Problem statement: If a line below includes the string "djnormal", copy it.
--- Dataset records ---
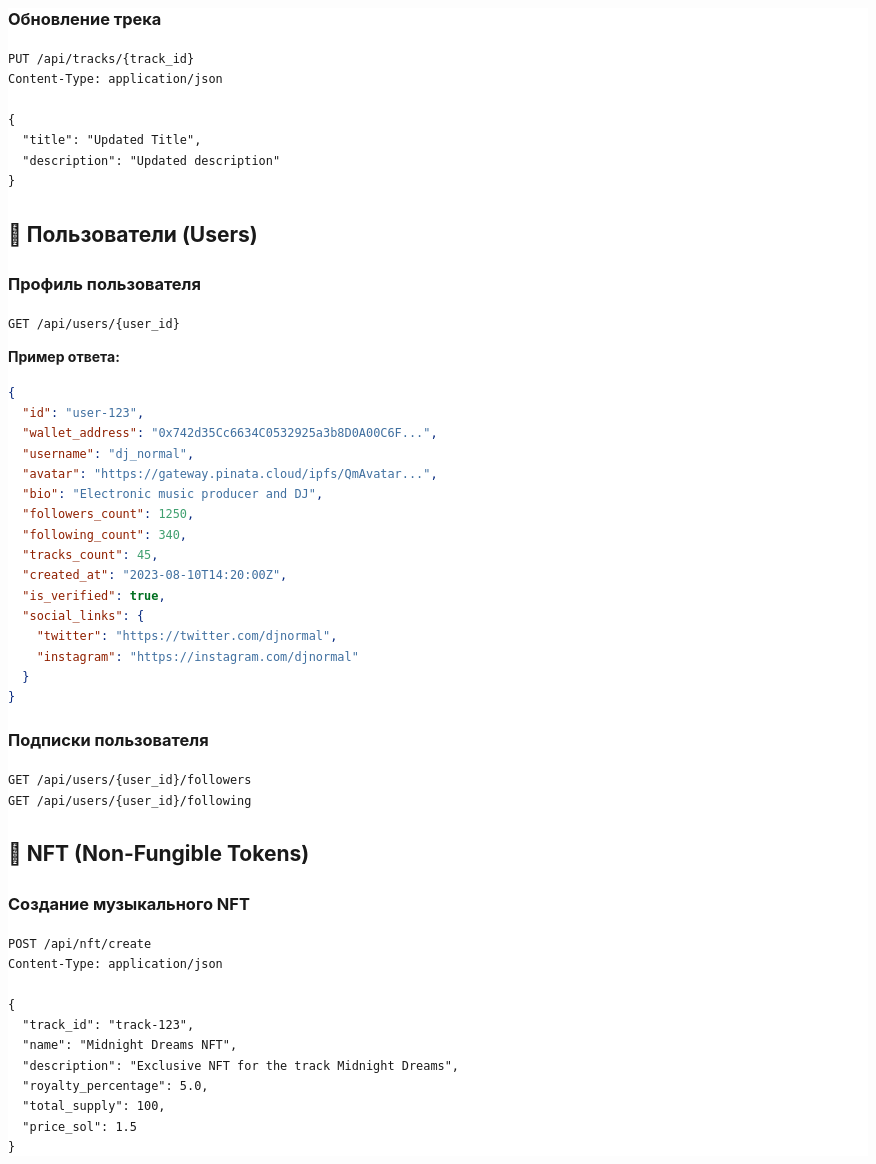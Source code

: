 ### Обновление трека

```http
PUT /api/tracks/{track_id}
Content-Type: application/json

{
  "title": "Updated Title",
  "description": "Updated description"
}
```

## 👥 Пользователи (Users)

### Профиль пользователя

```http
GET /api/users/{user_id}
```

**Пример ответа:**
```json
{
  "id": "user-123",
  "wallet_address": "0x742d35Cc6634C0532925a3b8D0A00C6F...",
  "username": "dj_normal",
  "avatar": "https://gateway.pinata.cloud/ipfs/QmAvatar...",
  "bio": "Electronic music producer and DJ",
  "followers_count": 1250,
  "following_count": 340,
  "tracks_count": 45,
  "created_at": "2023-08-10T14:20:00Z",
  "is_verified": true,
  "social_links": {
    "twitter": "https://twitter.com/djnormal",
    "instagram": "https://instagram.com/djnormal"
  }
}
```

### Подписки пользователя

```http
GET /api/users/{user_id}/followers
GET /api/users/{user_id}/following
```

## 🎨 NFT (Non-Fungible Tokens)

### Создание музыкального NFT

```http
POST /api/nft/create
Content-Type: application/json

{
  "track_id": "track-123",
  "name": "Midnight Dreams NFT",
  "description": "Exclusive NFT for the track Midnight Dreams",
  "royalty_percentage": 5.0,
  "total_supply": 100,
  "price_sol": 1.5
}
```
---
Result of this exercise:
    "twitter": "https://twitter.com/djnormal",
    "instagram": "https://instagram.com/djnormal"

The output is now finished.